SARS is coming after these taxpayers – and their advisors

 ·22 Nov 2022

While the South African Revenue Service (SARS) is in court with billionaire Christo Wiese, the High Court paints a gloomy picture for high net-worth individuals and some tax advisors in South Africa, says Tax Consulting SA.

Legal experts Natasha Wilkinson and Colleen Kaufmann from Tax Consulting SA said that the court is showing very little sympathy for taxpayers adopting a hide-and-seek strategy in their tax affairs.

This relates to any case where SARS’ investigative powers are in any way being curtailed, the experts said.

SARS is attacking non-compliance by obtaining its own information on what the wealthy are doing with their money.

Notably, with SARS taking on the billionaire, it shows that it is not afraid to take on South Africa’s most wealthy in their personal capacity, even if they are respected businesspersons with ties to South Africa’s largest law firms.

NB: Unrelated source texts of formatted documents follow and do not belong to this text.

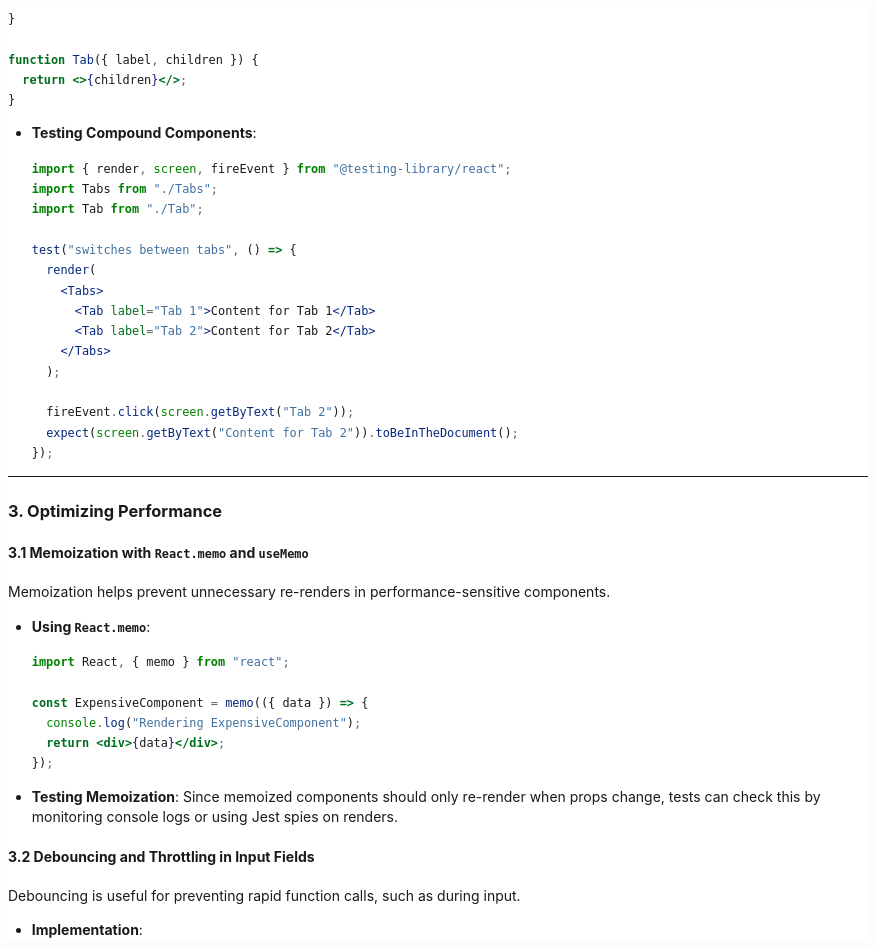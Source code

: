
   ```jsx
  }

  function Tab({ label, children }) {
    return <>{children}</>;
  }
  ```

- **Testing Compound Components**:

  ```jsx
  import { render, screen, fireEvent } from "@testing-library/react";
  import Tabs from "./Tabs";
  import Tab from "./Tab";

  test("switches between tabs", () => {
    render(
      <Tabs>
        <Tab label="Tab 1">Content for Tab 1</Tab>
        <Tab label="Tab 2">Content for Tab 2</Tab>
      </Tabs>
    );

    fireEvent.click(screen.getByText("Tab 2"));
    expect(screen.getByText("Content for Tab 2")).toBeInTheDocument();
  });
  ```

---

### 3. **Optimizing Performance**

#### 3.1 Memoization with `React.memo` and `useMemo`

Memoization helps prevent unnecessary re-renders in performance-sensitive components.

- **Using `React.memo`**:

  ```jsx
  import React, { memo } from "react";

  const ExpensiveComponent = memo(({ data }) => {
    console.log("Rendering ExpensiveComponent");
    return <div>{data}</div>;
  });
  ```

- **Testing Memoization**:
  Since memoized components should only re-render when props change, tests can check this by monitoring console logs or using Jest spies on renders.

#### 3.2 Debouncing and Throttling in Input Fields

Debouncing is useful for preventing rapid function calls, such as during input.

- **Implementation**:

According to Tax Consulting SA, this case also contains a serious warning for tax advisors and possibly showcases a strategic shift by SARS in enforcing tax collection by holding these advisors to account.

The case

This tax battle is vastly different compared to a traditional tax issue, said Tax Consulting SA.

Usually, the taxpayer would approach SARS in terms of the Tax Adminstration Act of 2011 (TAA), which prescribes that the taxpayer bears the onus of proof to defend any assessments raised by SARS.

The Wiese case followed a completely different path, said the legal experts.

SARS was the one that approached the High Court for an order in terms of section 183 of the TAA on the basis that the defendants knowingly assisted Energy Africa (the taxpayer in this case) in dissipating its sole asset to obstruct the collection of an R216 million tax debt owed to SARS.

SARS also approached the court for an inquiry order regarding section 50 of the TAA to rely upon evidence tendered by the defendants at an inquiry held in 2015 and 2016.

The case concerned itself with the defendants arguing that reliance upon section 183 of the TAA is dependent on a “tax debt” – with a “tax debt” not coming into existence until SARS issues an assessment setting out an amount of tax that is owed.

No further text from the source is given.